[RECORD EXTRACTS Boundary: Start]

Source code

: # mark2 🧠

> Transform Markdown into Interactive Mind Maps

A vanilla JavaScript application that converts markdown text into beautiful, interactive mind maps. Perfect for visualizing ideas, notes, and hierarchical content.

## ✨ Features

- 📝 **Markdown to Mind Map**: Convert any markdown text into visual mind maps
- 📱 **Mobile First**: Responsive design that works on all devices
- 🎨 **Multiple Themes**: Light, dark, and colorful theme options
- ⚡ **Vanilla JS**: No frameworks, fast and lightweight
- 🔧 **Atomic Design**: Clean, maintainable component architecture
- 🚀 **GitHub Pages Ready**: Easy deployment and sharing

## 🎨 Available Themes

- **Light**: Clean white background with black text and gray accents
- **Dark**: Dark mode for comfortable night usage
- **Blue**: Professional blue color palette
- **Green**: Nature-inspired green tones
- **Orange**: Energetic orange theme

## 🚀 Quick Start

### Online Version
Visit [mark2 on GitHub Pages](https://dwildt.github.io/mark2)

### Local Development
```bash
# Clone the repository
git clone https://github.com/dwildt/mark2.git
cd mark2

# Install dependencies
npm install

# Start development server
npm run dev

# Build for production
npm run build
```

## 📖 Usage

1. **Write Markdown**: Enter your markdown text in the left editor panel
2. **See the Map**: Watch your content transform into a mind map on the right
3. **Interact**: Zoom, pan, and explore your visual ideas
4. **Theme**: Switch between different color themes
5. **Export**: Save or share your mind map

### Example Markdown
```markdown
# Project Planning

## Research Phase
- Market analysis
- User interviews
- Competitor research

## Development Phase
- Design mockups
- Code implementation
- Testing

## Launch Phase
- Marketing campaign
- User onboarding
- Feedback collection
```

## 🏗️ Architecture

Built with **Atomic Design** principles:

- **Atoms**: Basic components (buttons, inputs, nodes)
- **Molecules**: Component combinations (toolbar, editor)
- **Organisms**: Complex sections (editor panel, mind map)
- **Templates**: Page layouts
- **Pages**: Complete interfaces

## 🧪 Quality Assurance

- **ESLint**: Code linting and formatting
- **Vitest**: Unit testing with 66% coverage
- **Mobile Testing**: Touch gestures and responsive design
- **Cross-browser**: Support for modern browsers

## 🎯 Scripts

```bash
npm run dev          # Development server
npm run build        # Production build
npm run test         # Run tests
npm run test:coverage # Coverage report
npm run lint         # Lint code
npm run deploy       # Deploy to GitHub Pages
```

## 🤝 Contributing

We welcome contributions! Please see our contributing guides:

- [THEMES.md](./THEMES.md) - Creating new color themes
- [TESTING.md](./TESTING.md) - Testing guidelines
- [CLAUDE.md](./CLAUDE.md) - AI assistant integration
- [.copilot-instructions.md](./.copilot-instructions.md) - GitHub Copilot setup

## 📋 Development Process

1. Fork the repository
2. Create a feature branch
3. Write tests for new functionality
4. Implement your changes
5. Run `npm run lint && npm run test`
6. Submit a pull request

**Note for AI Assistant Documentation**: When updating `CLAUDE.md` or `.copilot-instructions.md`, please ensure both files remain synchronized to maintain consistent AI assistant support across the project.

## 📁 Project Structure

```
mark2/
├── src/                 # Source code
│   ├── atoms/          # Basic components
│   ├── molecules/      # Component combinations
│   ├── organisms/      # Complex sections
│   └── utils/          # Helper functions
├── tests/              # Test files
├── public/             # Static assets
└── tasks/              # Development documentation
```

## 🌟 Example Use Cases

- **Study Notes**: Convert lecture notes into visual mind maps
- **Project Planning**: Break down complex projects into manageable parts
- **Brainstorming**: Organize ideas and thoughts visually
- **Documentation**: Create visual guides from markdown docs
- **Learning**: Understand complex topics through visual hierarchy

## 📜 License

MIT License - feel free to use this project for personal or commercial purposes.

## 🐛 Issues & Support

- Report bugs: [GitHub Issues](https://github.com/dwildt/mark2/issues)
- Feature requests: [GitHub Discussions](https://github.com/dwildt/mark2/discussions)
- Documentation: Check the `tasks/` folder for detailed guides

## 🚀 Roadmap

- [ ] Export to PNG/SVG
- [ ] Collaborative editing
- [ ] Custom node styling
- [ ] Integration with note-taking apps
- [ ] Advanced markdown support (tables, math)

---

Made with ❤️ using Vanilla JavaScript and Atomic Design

[RECORD EXTRACTS Boundary: End]
[RECORD EXTRACTS Boundary: Start]

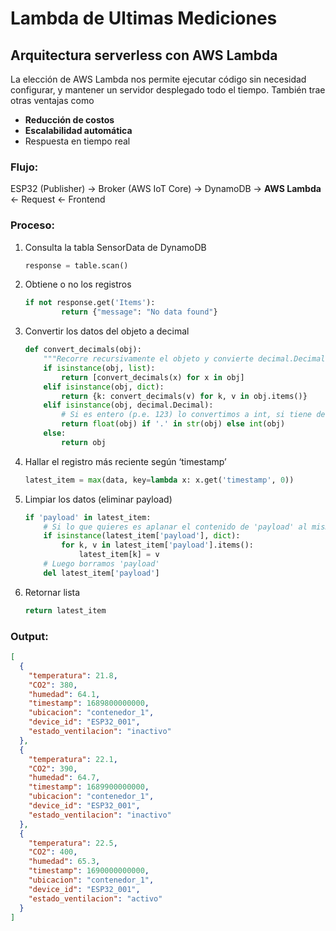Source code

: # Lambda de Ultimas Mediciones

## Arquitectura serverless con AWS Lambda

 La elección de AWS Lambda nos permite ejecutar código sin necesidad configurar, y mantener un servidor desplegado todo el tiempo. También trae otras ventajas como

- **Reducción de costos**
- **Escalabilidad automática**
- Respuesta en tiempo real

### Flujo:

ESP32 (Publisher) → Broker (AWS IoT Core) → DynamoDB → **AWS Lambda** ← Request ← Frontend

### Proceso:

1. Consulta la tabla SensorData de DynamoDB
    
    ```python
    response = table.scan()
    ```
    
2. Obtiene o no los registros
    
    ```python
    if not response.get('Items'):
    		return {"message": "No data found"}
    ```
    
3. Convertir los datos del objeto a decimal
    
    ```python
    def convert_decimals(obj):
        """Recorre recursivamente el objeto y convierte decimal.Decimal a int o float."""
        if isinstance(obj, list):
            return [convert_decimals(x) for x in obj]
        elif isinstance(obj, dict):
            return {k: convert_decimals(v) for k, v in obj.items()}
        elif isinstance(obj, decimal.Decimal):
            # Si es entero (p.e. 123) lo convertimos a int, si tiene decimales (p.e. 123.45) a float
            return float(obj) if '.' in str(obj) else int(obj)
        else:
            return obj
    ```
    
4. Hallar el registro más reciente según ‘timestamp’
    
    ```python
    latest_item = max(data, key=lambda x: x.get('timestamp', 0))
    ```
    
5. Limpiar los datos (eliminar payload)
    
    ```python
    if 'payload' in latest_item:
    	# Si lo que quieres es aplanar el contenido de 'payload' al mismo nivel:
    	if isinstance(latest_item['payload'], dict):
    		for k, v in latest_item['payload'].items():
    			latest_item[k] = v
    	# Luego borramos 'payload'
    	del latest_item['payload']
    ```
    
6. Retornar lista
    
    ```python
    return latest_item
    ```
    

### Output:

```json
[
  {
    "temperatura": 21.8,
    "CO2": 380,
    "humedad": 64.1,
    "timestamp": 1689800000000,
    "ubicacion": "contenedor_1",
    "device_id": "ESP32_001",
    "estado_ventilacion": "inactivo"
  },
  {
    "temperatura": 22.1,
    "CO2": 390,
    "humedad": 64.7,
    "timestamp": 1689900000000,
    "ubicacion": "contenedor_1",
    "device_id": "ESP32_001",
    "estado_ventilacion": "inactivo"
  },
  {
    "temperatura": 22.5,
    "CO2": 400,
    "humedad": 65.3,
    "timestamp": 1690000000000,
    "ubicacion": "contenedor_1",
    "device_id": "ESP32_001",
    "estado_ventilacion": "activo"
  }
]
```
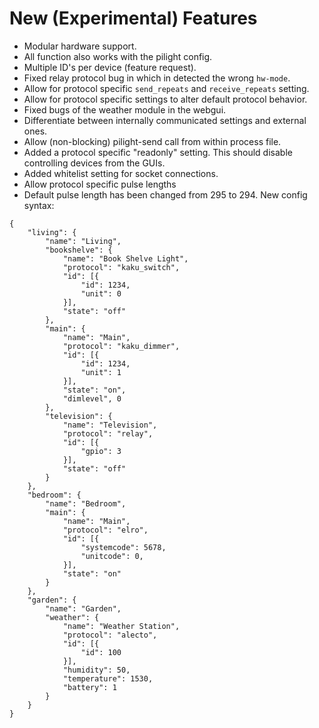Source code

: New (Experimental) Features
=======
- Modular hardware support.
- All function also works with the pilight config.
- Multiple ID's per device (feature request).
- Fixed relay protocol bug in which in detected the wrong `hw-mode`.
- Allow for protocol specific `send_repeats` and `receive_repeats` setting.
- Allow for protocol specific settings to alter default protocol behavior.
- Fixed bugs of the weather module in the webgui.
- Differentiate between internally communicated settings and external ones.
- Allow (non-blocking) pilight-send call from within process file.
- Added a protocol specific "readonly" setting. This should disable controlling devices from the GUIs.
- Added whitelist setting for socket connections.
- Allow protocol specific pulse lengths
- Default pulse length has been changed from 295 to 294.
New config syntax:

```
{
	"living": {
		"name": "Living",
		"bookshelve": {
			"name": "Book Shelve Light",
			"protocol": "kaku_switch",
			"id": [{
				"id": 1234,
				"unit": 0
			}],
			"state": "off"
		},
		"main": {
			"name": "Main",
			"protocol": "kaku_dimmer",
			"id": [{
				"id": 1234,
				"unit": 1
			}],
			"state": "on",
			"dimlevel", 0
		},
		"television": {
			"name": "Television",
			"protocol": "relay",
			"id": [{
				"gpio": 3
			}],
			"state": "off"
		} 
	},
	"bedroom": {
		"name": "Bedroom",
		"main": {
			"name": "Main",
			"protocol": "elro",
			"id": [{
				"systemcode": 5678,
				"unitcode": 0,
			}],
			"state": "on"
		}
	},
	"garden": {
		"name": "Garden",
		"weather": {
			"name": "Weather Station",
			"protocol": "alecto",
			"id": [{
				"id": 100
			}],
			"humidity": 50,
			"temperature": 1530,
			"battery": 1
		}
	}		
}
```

[RECORD EXTRACTS Boundary: End]

# WHAT YOU NEED TO DO:
Once you find the line with "## 🏗️ Architecture" in the entries above, output it and each line after it up to and including the line with "- **Vitest**: Unit testing with 66% coverage", and nothing else.

# RESULT OF THE EXERCISE:
## 🏗️ Architecture

Built with **Atomic Design** principles:

- **Atoms**: Basic components (buttons, inputs, nodes)
- **Molecules**: Component combinations (toolbar, editor)
- **Organisms**: Complex sections (editor panel, mind map)
- **Templates**: Page layouts
- **Pages**: Complete interfaces

## 🧪 Quality Assurance

- **ESLint**: Code linting and formatting
- **Vitest**: Unit testing with 66% coverage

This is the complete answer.